Trump pierde a un “verdadero amigo”
El resultado también golpea directamente a Donald Trump, quien respaldó abiertamente a Orbán durante la campaña, llegando a pedir el voto para su “verdadero amigo”.
El propio Péter Magyar criticó esas declaraciones, acusando a Washington de intentar influir en los asuntos internos de Hungría.
La derrota deja a Trump sin uno de sus socios ideológicos más firmes en Europa, debilitando su red de apoyos internacionales.
Giro posible en la Corte Penal Internacional
Otro cambio clave podría darse en el plano jurídico internacional.
El gobierno de Orbán había iniciado en 2025 el proceso para retirar a Hungría de la Corte Penal Internacional, en medio de tensiones por posibles órdenes de arresto contra Netanyahu.
Magyar ha prometido frenar esa salida. Si Hungría permanece en la CPI, estaría obligada a cumplir con dichas órdenes, lo que podría complicar futuras visitas del líder israelí al país.
Además, la nueva administración podría revisar la postura húngara frente a las acusaciones internacionales relacionadas con el conflicto en Gaza, donde Budapest había respaldado firmemente a Israel.
Orbán reconoce su derrota
El propio Viktor Orbán admitió el revés electoral y felicitó a su rival: “El resultado es doloroso para nosotros e inequívoco”.
Con más del 50 % de los votos escrutados, Tisza se perfila con mayoría suficiente para formar gobierno.
Orbán anunció que continuará en el Parlamento desde la oposición.
Se espera que Péter Magyar asuma como primer ministro en la primera sesión legislativa prevista para mayo.
Trump agita la OTAN
Igualmente, el presidente Donald Trump volvió a encender las alarmas en Europa al plantear que reconsiderará el compromiso de Estados Unidos con la defensa de los aliados de la OTAN frente a Rusia.
El mandatario argumentó que Washington ha cargado con un peso financiero desproporcionado durante décadas y advirtió que el respaldo estadounidense no debe ser incondicional, especialmente para países que no cumplen con sus compromisos de gasto militar.

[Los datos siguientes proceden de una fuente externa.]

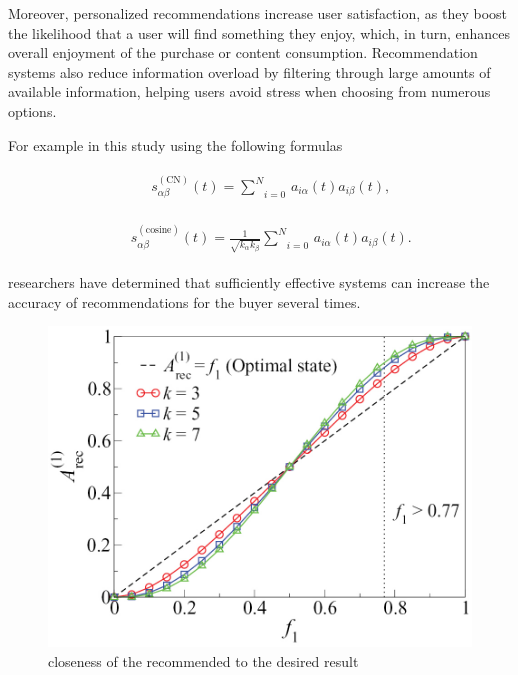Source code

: \documentclass[10pt,twoside,slovak,a4paper]{article}
\begin{document}
Moreover, personalized recommendations increase user satisfaction, as they boost the likelihood that a user will find something they enjoy, which, in turn, enhances overall enjoyment of the purchase or content consumption. Recommendation systems also reduce information overload by filtering through large amounts of available information, helping users avoid stress when choosing from numerous options.

For example in this study \cite{closeness}using the following formulas

\begin{eqnarray}
    &&\begin{array}{*{35}{l}}
        s_{\alpha \beta}^{\left(\text{CN}\right)}(t)=\underset{i=0}{\overset{N}{\sum}}\,{{a}_{i\alpha}}(t){{a}_{i\beta}}(t), 
    \end{array}
\end{eqnarray}

\begin{eqnarray}
    &&\begin{array}{*{35}{l}}
        s_{\alpha \beta}^{\left(\text{cosine}\right)}(t)=\frac{1}{\sqrt{{{k}_{\alpha}}{{k}_{\beta}}}}\underset{i=0}{\overset{N}{\sum}}\,{{a}_{i\alpha}}(t){{a}_{i\beta}}(t). 
    \end{array}
\end{eqnarray}

researchers have determined that
sufficiently effective systems can increase the accuracy of recommendations for the buyer several times.
\begin{figure}[!h]
    \centering
    \includegraphics[width=0.9\linewidth]{picture.jpg}
    \caption{closeness of the recommended to the desired result}
    \label{fig:closeness}
\end{figure}
\end{document}
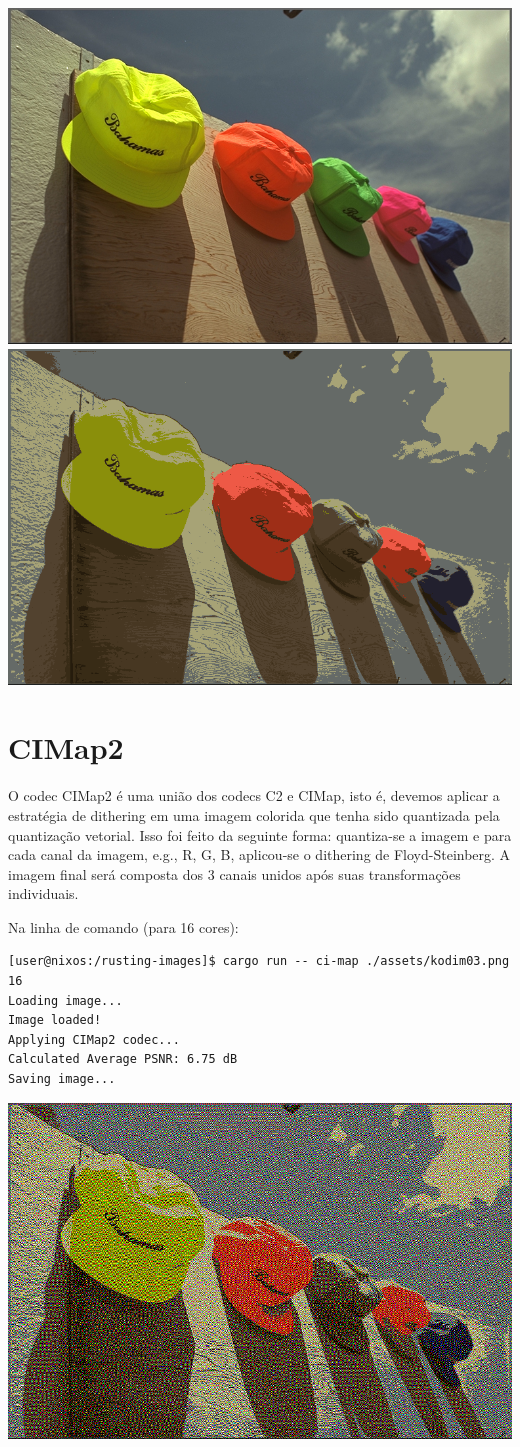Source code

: \documentclass[11pt]{article}
\begin{document}
\begin{center}
\includegraphics[height=0.3\textwidth]{../assets/kodim03_32.jpg}
\includegraphics[height=0.3\textwidth]{../assets/kodim03_cimap_32.png}
\end{center}

\section{CIMap2}
\label{sec:orga467619}

O codec CIMap2 é uma união dos codecs C2 e CIMap, isto é, devemos aplicar a estratégia de dithering
em uma imagem colorida que tenha sido quantizada pela quantização vetorial. Isso foi feito da seguinte
forma: quantiza-se a imagem e para cada canal da imagem, e.g., R, G, B, aplicou-se o dithering de Floyd-Steinberg.
A imagem final será composta dos 3 canais unidos após suas transformações individuais.

Na linha de comando (para 16 cores):

\begin{verbatim}
[user@nixos:/rusting-images]$ cargo run -- ci-map ./assets/kodim03.png 16
Loading image...
Image loaded!
Applying CIMap2 codec...
Calculated Average PSNR: 6.75 dB
Saving image...
\end{verbatim}

\begin{center}
\includegraphics[height=0.4\textwidth]{../assets/kodim03_cimap2.png}
\end{center}
\end{document}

Sus declaraciones reavivan el debate sobre el alcance del artículo 5 de defensa colectiva y generan inquietud en las capitales europeas, en un contexto de alta tensión geopolítica.
Un nuevo tablero en Europa
La caída de Orbán no solo reconfigura la política interna húngara. También altera el equilibrio dentro de la Unión Europea, debilita el respaldo a Israel en el bloque y deja a Trump sin uno de sus principales aliados ideológicos en el continente.
El mensaje es claro: Europa se mueve… y el mapa político está cambiando más rápido de lo previsto.